WHAT YOU NEED TO DO:
Each line below that contains the word "website" must be copied.

Dataset entries:
★ ★ ★ ★ ★

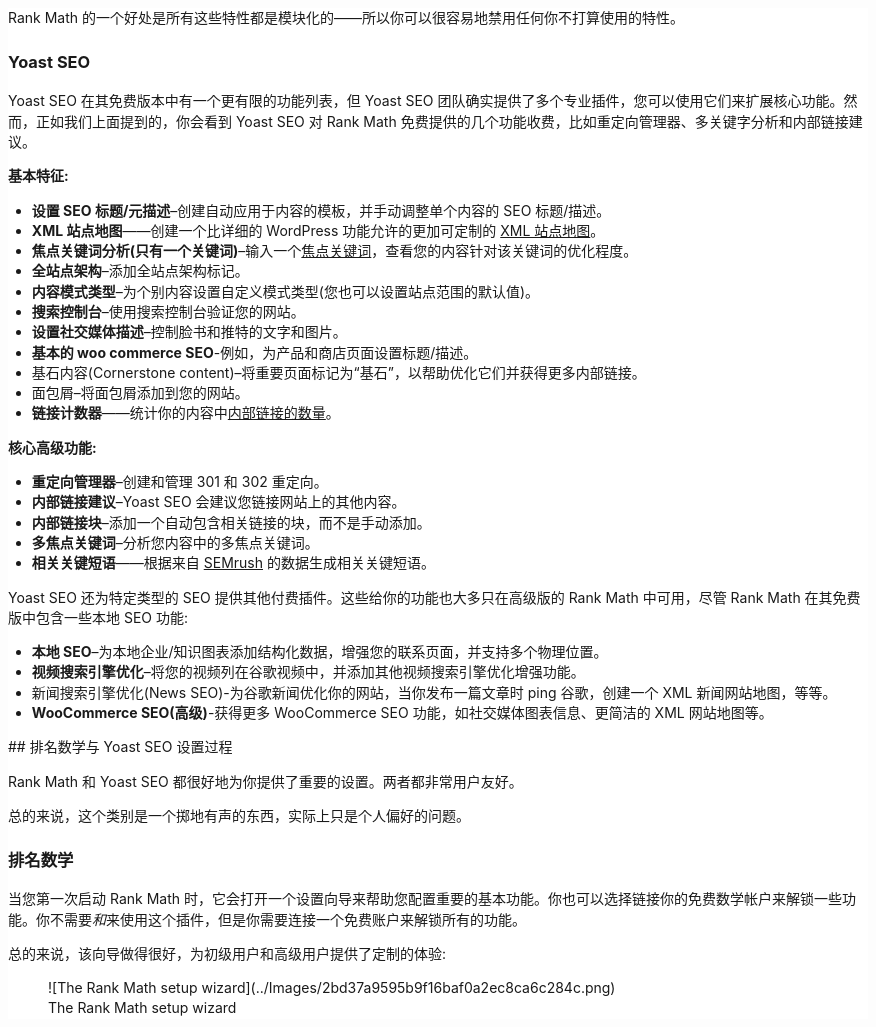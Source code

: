 Rank Math 的一个好处是所有这些特性都是模块化的——所以你可以很容易地禁用任何你不打算使用的特性。

### Yoast SEO

Yoast SEO 在其免费版本中有一个更有限的功能列表，但 Yoast SEO 团队确实提供了多个专业插件，您可以使用它们来扩展核心功能。然而，正如我们上面提到的，你会看到 Yoast SEO 对 Rank Math 免费提供的几个功能收费，比如重定向管理器、多关键字分析和内部链接建议。

**基本特征:**

*   **设置 SEO 标题/元描述**–创建自动应用于内容的模板，并手动调整单个内容的 SEO 标题/描述。
*   **XML 站点地图**——创建一个比详细的 WordPress 功能允许的更加可定制的 [XML 站点地图](https://kinsta.com/blog/submit-website-to-search-engines/#how-do-i-submit-my-website-to-google)。
*   **焦点关键词分析(只有一个关键词)**–输入一个[焦点关键词](https://kinsta.com/blog/keyword-research/)，查看您的内容针对该关键词的优化程度。
*   ****全站点架构****–添加全站点架构标记。
*   **内容模式类型**–为个别内容设置自定义模式类型(您也可以设置站点范围的默认值)。
*   **搜索控制台**–使用搜索控制台验证您的网站。
*   **设置社交媒体描述**–控制脸书和推特的文字和图片。
*   **基本的 woo commerce SEO**-例如，为产品和商店页面设置标题/描述。
*   基石内容(Cornerstone content)–将重要页面标记为“基石”，以帮助优化它们并获得更多内部链接。
*   面包屑–将面包屑添加到您的网站。
*   **链接计数器**——统计你的内容中[内部链接的数量](https://kinsta.com/blog/google-sitelinks/#6-build-internal-links)。

**核心高级功能:**

*   **重定向管理器**–创建和管理 301 和 302 重定向。
*   **内部链接建议**–Yoast SEO 会建议您链接网站上的其他内容。
*   **内部链接块**–添加一个自动包含相关链接的块，而不是手动添加。
*   **多焦点关键词**–分析您内容中的多焦点关键词。
*   **相关关键短语**——根据来自 [SEMrush](https://kinsta.com/blog/website-traffic-analysis/#2-semrush) 的数据生成相关关键短语。

Yoast SEO 还为特定类型的 SEO 提供其他付费插件。这些给你的功能也大多只在高级版的 Rank Math 中可用，尽管 Rank Math 在其免费版中包含一些本地 SEO 功能:

*   **本地 SEO**–为本地企业/知识图表添加结构化数据，增强您的联系页面，并支持多个物理位置。
*   **视频搜索引擎优化**–将您的视频列在谷歌视频中，并添加其他视频搜索引擎优化增强功能。
*   新闻搜索引擎优化(News SEO)-为谷歌新闻优化你的网站，当你发布一篇文章时 ping 谷歌，创建一个 XML 新闻网站地图，等等。
*   **WooCommerce SEO(高级)**-获得更多 WooCommerce SEO 功能，如社交媒体图表信息、更简洁的 XML 网站地图等。

 <kinsta-advanced-cta language="en_US" type-int-post="84176" type-int-position="1">## 排名数学与 Yoast SEO 设置过程

Rank Math 和 Yoast SEO 都很好地为你提供了重要的设置。两者都非常用户友好。

总的来说，这个类别是一个掷地有声的东西，实际上只是个人偏好的问题。

### 排名数学

当您第一次启动 Rank Math 时，它会打开一个设置向导来帮助您配置重要的基本功能。你也可以选择链接你的免费数学帐户来解锁一些功能。你不需要*和*来使用这个插件，但是你需要连接一个免费账户来解锁所有的功能。

总的来说，该向导做得很好，为初级用户和高级用户提供了定制的体验:

<figure id="attachment_84187" aria-describedby="caption-attachment-84187" style="width: 1024px" class="wp-caption aligncenter">![The Rank Math setup wizard](../Images/2bd37a9595b9f16baf0a2ec8ca6c284c.png)

<figcaption id="caption-attachment-84187" class="wp-caption-text">The Rank Math setup wizard</figcaption>
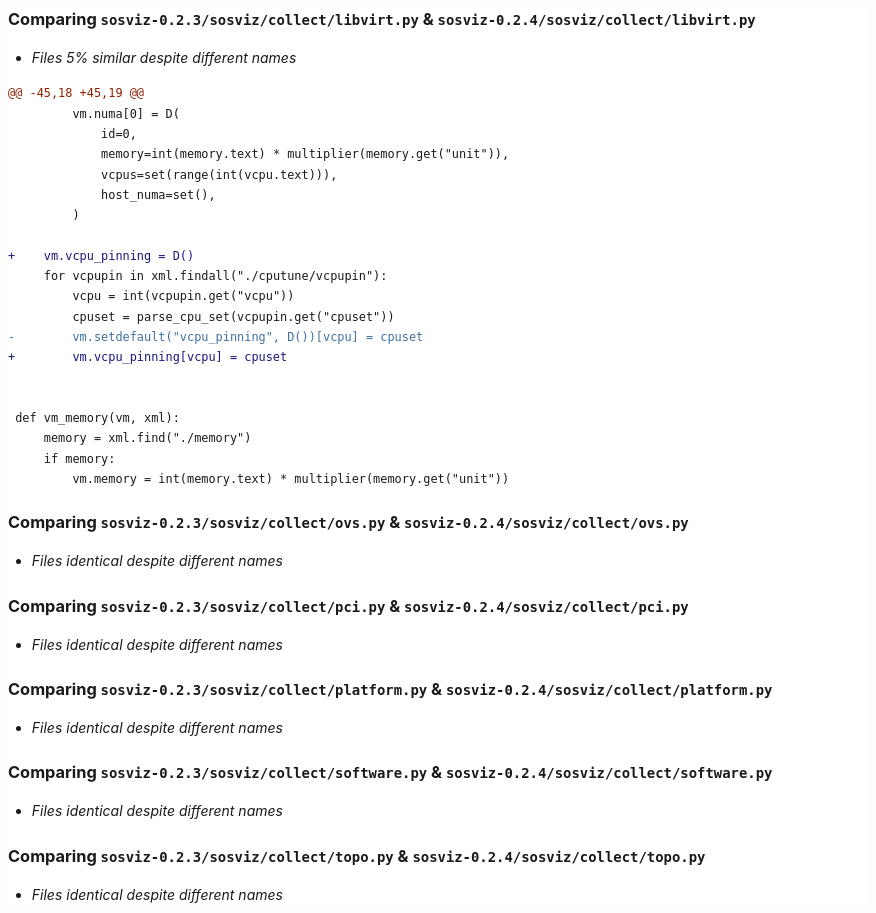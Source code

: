 ### Comparing `sosviz-0.2.3/sosviz/collect/libvirt.py` & `sosviz-0.2.4/sosviz/collect/libvirt.py`

 * *Files 5% similar despite different names*

```diff
@@ -45,18 +45,19 @@
         vm.numa[0] = D(
             id=0,
             memory=int(memory.text) * multiplier(memory.get("unit")),
             vcpus=set(range(int(vcpu.text))),
             host_numa=set(),
         )
 
+    vm.vcpu_pinning = D()
     for vcpupin in xml.findall("./cputune/vcpupin"):
         vcpu = int(vcpupin.get("vcpu"))
         cpuset = parse_cpu_set(vcpupin.get("cpuset"))
-        vm.setdefault("vcpu_pinning", D())[vcpu] = cpuset
+        vm.vcpu_pinning[vcpu] = cpuset
 
 
 def vm_memory(vm, xml):
     memory = xml.find("./memory")
     if memory:
         vm.memory = int(memory.text) * multiplier(memory.get("unit"))
```

### Comparing `sosviz-0.2.3/sosviz/collect/ovs.py` & `sosviz-0.2.4/sosviz/collect/ovs.py`

 * *Files identical despite different names*

### Comparing `sosviz-0.2.3/sosviz/collect/pci.py` & `sosviz-0.2.4/sosviz/collect/pci.py`

 * *Files identical despite different names*

### Comparing `sosviz-0.2.3/sosviz/collect/platform.py` & `sosviz-0.2.4/sosviz/collect/platform.py`

 * *Files identical despite different names*

### Comparing `sosviz-0.2.3/sosviz/collect/software.py` & `sosviz-0.2.4/sosviz/collect/software.py`

 * *Files identical despite different names*

### Comparing `sosviz-0.2.3/sosviz/collect/topo.py` & `sosviz-0.2.4/sosviz/collect/topo.py`

 * *Files identical despite different names*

★ ★ ★ ★ ★

ANSWER TO THIS TASK:
*   **XML 站点地图**——创建一个比详细的 WordPress 功能允许的更加可定制的 [XML 站点地图](https://kinsta.com/blog/submit-website-to-search-engines/#how-do-i-submit-my-website-to-google)。
*   **相关关键短语**——根据来自 [SEMrush](https://kinsta.com/blog/website-traffic-analysis/#2-semrush) 的数据生成相关关键短语。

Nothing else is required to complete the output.